— Problem —
From the data below, return the exact lines starting at the line containing "# DocArhiv - Pachet Final pentru Hostico" and ending at the line containing "3. **Verifică backup-urile** în cPanel", both included, and nothing else.

Dataset excerpts

● ● ●

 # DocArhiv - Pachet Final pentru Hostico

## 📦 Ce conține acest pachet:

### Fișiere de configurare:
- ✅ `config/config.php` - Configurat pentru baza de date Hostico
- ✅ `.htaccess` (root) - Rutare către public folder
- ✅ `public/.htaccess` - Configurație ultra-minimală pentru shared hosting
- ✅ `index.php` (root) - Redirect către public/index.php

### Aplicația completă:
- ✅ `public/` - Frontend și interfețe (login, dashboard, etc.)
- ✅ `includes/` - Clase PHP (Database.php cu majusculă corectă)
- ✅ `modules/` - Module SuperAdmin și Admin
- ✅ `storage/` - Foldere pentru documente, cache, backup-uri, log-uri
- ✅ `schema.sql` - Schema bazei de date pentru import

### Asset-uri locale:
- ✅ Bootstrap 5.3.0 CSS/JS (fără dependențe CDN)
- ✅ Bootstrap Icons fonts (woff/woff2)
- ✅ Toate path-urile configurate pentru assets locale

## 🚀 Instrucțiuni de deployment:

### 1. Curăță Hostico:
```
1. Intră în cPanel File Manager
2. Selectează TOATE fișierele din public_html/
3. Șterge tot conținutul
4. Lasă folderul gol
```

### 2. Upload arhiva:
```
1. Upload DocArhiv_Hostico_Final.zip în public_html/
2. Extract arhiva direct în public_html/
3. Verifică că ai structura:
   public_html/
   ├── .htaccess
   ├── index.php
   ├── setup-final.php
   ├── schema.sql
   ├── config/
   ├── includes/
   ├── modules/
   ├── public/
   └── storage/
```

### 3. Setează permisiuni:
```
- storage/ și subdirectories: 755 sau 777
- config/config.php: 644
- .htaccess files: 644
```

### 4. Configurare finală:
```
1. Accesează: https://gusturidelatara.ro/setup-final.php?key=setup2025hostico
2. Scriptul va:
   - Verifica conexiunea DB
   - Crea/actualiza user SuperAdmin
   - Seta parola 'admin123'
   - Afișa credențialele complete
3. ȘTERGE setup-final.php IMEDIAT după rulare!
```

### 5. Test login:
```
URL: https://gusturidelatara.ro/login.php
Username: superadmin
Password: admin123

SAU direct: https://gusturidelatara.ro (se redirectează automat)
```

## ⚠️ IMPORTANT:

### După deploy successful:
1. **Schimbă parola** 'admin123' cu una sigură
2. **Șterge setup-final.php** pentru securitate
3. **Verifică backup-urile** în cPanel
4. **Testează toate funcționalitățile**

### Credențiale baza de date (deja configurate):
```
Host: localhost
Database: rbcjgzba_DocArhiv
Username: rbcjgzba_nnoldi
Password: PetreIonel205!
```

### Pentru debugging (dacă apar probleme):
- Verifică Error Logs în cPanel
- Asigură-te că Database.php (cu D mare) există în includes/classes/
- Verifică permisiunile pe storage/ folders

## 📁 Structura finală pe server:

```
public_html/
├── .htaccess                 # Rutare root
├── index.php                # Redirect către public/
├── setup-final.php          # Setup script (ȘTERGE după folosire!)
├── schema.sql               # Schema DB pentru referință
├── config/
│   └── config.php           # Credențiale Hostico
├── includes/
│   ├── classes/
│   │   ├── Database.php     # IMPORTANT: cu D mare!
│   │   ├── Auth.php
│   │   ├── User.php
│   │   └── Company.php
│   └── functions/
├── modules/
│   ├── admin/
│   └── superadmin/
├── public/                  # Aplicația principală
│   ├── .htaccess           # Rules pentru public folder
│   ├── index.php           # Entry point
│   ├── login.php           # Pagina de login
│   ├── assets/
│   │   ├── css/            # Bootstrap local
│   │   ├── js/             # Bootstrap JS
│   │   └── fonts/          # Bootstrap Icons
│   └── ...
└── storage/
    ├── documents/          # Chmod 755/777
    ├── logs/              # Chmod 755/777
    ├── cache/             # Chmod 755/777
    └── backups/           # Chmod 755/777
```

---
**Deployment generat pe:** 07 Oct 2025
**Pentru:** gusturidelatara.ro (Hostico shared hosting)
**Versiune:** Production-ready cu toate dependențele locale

● ● ●

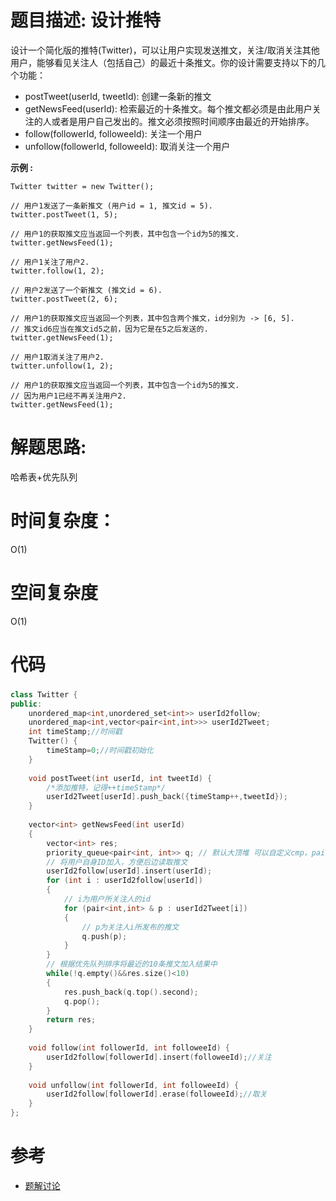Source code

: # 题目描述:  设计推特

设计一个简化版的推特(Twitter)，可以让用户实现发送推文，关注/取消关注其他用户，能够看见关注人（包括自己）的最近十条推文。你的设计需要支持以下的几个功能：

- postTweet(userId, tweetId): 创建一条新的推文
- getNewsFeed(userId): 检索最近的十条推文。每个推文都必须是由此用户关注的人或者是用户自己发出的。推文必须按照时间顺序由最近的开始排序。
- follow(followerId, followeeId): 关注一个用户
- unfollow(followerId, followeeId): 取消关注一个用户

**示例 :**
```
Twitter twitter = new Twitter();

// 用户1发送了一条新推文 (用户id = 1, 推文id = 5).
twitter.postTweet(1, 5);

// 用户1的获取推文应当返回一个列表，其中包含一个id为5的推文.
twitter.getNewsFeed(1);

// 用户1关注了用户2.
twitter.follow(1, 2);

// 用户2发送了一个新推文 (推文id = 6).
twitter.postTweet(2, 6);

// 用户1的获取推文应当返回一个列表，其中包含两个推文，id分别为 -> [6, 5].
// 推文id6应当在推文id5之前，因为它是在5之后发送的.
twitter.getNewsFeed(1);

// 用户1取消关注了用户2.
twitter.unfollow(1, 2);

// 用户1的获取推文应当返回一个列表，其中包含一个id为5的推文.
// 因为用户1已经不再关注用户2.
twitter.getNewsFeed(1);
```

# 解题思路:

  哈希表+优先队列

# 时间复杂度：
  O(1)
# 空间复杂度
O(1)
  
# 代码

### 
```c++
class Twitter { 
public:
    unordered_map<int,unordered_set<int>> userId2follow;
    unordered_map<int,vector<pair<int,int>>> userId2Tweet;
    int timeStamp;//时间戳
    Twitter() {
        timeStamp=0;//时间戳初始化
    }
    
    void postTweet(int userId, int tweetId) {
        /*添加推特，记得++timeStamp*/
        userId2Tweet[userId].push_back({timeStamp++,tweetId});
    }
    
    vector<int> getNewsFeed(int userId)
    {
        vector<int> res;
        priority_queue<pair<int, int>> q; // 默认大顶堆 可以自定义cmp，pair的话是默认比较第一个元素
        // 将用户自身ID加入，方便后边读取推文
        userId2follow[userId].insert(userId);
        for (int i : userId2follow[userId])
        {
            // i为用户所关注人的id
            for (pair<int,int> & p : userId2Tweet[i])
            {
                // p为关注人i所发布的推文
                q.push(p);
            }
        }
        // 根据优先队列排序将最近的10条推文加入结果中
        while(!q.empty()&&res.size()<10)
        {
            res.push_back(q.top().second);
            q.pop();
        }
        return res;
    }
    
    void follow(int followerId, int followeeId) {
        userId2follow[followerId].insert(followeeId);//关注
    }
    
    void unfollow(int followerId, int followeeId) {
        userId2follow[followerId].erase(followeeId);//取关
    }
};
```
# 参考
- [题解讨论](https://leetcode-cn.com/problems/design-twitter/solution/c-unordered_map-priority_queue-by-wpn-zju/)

● ● ●

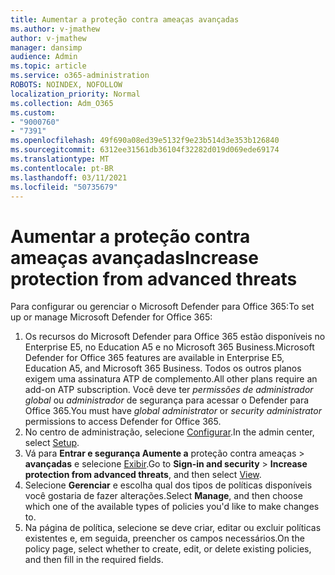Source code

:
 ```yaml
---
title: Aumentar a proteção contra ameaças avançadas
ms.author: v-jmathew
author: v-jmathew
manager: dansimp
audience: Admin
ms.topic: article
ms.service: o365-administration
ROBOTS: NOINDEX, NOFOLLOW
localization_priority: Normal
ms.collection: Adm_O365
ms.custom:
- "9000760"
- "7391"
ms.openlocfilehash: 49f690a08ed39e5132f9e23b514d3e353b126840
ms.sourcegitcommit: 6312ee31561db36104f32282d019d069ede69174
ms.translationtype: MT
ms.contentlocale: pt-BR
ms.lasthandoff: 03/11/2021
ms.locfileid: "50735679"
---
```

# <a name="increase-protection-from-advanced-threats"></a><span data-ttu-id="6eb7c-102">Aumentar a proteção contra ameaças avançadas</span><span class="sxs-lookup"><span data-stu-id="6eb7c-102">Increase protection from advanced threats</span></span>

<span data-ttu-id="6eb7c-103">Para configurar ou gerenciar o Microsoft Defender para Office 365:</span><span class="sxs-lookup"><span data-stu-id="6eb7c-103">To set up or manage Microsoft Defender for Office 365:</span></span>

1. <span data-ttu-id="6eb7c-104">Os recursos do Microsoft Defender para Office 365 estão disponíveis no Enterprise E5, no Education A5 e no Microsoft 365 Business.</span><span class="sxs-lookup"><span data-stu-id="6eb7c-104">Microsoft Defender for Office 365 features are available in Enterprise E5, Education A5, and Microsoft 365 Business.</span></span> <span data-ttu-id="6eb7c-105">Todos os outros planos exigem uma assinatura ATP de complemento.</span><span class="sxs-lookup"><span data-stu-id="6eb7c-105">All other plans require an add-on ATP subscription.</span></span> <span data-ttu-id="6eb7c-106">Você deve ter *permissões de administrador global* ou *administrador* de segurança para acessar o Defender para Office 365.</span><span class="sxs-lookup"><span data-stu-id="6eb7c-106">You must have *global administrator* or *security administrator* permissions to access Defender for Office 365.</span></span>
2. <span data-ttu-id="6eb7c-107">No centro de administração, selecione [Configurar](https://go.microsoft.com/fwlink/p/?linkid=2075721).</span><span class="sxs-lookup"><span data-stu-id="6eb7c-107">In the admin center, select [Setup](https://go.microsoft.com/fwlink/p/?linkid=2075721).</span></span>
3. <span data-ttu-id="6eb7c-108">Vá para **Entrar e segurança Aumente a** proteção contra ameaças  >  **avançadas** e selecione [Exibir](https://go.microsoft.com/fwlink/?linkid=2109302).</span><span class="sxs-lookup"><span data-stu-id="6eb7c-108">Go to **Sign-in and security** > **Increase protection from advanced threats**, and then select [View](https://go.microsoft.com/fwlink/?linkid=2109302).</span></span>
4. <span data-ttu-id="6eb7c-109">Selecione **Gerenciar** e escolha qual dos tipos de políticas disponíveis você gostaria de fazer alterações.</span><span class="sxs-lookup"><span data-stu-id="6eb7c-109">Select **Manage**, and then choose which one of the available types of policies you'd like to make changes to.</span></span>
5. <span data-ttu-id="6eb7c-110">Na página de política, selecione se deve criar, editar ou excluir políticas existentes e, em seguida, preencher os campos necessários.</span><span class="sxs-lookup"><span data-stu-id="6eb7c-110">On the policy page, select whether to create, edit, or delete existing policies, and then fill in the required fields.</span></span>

● ● ●

— Task output —
 # DocArhiv - Pachet Final pentru Hostico

## 📦 Ce conține acest pachet:

### Fișiere de configurare:
- ✅ `config/config.php` - Configurat pentru baza de date Hostico
- ✅ `.htaccess` (root) - Rutare către public folder
- ✅ `public/.htaccess` - Configurație ultra-minimală pentru shared hosting
- ✅ `index.php` (root) - Redirect către public/index.php

### Aplicația completă:
- ✅ `public/` - Frontend și interfețe (login, dashboard, etc.)
- ✅ `includes/` - Clase PHP (Database.php cu majusculă corectă)
- ✅ `modules/` - Module SuperAdmin și Admin
- ✅ `storage/` - Foldere pentru documente, cache, backup-uri, log-uri
- ✅ `schema.sql` - Schema bazei de date pentru import

### Asset-uri locale:
- ✅ Bootstrap 5.3.0 CSS/JS (fără dependențe CDN)
- ✅ Bootstrap Icons fonts (woff/woff2)
- ✅ Toate path-urile configurate pentru assets locale

## 🚀 Instrucțiuni de deployment:

### 1. Curăță Hostico:
```
1. Intră în cPanel File Manager
2. Selectează TOATE fișierele din public_html/
3. Șterge tot conținutul
4. Lasă folderul gol
```

### 2. Upload arhiva:
```
1. Upload DocArhiv_Hostico_Final.zip în public_html/
2. Extract arhiva direct în public_html/
3. Verifică că ai structura:
   public_html/
   ├── .htaccess
   ├── index.php
   ├── setup-final.php
   ├── schema.sql
   ├── config/
   ├── includes/
   ├── modules/
   ├── public/
   └── storage/
```

### 3. Setează permisiuni:
```
- storage/ și subdirectories: 755 sau 777
- config/config.php: 644
- .htaccess files: 644
```

### 4. Configurare finală:
```
1. Accesează: https://gusturidelatara.ro/setup-final.php?key=setup2025hostico
2. Scriptul va:
   - Verifica conexiunea DB
   - Crea/actualiza user SuperAdmin
   - Seta parola 'admin123'
   - Afișa credențialele complete
3. ȘTERGE setup-final.php IMEDIAT după rulare!
```

### 5. Test login:
```
URL: https://gusturidelatara.ro/login.php
Username: superadmin
Password: admin123

SAU direct: https://gusturidelatara.ro (se redirectează automat)
```

## ⚠️ IMPORTANT:

### După deploy successful:
1. **Schimbă parola** 'admin123' cu una sigură
2. **Șterge setup-final.php** pentru securitate
3. **Verifică backup-urile** în cPanel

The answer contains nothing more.